Taco Tuesdays are a weekly festivity taken very seriously in my Mexican household. Although postponed to a Thursday, my latest “Taco Tuesday” took place at Crack Taco Shop, a Mexican restaurant 11 minutes away from San Diego State, but it took zero minutes to take all of my money.
The Chaldean-owned restaurant made its debut on Camino del Rio North in May, but it wasn’t until a month ago that I first fell captive to its specialty “crack” tacos.
The restaurant’s owner, Ron Abbo, believes his taco shop has gained recognition for its fresh corn tortillas, el pastor tacos and most importantly, its signature “crack” tri-tip steak.
Its four-star rating on Yelp is most likely accredited to its affordable, high quality Mexican food that’s served in a casual yet aesthetically pleasing setting, which feels more elevated than your typical taco shop.Unlike the name suggests, the restaurant’s specialty meat earned its title from Pete Majjor — Abbo’s business partner and owner of Seaside Market in Encinitas.
Majjor created the famous “crack recipe” over 25 years ago when he first began to marinate tri-tip steaks in a compound of burgundy wine and pepper. Eventually, the recipe gained popularity and Encinitas locals started calling it “Cardiff crack.”
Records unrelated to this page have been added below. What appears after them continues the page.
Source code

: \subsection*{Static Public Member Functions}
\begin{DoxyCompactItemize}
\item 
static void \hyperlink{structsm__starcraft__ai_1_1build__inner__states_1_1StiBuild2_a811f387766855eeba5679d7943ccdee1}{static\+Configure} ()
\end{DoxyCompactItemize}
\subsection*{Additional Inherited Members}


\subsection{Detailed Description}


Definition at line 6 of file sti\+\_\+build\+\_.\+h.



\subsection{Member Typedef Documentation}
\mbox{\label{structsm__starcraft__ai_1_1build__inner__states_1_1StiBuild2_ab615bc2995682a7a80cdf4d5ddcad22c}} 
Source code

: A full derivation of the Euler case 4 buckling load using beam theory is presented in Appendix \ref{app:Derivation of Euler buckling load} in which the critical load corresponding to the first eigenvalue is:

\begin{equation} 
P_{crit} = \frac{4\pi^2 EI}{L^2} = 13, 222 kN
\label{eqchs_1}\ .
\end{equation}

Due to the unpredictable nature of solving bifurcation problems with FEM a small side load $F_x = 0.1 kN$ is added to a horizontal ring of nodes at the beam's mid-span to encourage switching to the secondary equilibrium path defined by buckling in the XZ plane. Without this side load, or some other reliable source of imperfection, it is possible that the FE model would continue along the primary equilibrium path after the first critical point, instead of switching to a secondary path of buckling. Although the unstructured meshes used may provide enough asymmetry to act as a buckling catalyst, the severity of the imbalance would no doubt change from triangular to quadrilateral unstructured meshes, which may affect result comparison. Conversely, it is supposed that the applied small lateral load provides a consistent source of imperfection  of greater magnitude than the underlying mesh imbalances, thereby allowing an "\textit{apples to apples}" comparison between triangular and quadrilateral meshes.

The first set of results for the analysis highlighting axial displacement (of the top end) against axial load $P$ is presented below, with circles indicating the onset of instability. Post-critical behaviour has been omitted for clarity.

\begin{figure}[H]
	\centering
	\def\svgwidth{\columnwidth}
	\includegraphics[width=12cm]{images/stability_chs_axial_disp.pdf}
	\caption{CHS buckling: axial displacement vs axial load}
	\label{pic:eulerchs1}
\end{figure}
“(The crack tri-tip steak) is very tender and moist and the marinate is packed with flavor,” Abbo said. “We serve it in a taco and a burrito. People love it.”
The outside patio is occupied by colored tables and chairs that are enclosed by a short wall of flower-shaped concrete blocks. Its gray, non-intimidating exterior would never indicate that a colorful setting resides within the building.
Murals of spray-painted art cover the back walls of the taco shop and the same multi-colored chairs and tables from the patio are found around a brick wall with a block of wood covered in decorated skulls. The contrast of vivid colors, black walls and dim lighting helps establish a more intimate and edgy feel to the space.
Business management junior Cristina Morales and marketing senior Alexis Jimenez put the famous tri-tip “crack” steak to the test.
Morales, the daughter of a Tijuana taco shop owner and “la reina de los tacos (the queen of tacos)” according to her Instagram bio, believes the ideal taco must abide by three guidelines.
“The tortillas must be handmade, the meat has to be cooked on a grill and the quality of the meat really makes a difference,” Morales said.
After showering her tacos with lime juice and green salsa, Morales sunk her teeth into the guacamole, cilantro and onion topped “crack taco.”
“The meat was cooked nice and tender and not crispy at all,” Morales said. “The green salsa was a little spicy, but not too overwhelming and the tortillas are so soft and obviously handmade.”
The Crack Taco Shop has vegetarian options too, like Jimenez’s order – a cactus taco and two baja shrimp tacos. Although she doesn’t identify as a vegetarian, Jimenez tries to reduce her meat consumption to as little to no meat as possible. Her initial reaction to the cactus taco was positive.
“The tortilla is bomb, it just melts in your mouth,” Jimenez said “(The cactus) tastes like bell peppers and the flavors work well together.”
Jimenez later said the cactus tasted rubbery, but wasn’t sure if that was supposed to be its normal consistency as it was her first time trying cactus. Morales agreed with Jimenez and suggested the cactus squares might had been from a can.
Jimenez then ate two grilled shrimp tacos covered in light green shrubbery and chipotle sauce.
She left nothing on the plate but a few strands of cabbage.
Crack Taco Shop isn’t just improving the quality of a typical carne asada taco, it’s modernizing the taco shop experience and providing high-quality tacos at an affordable price, in a convenient location.
Roxana Becerril is a senior studying advertising.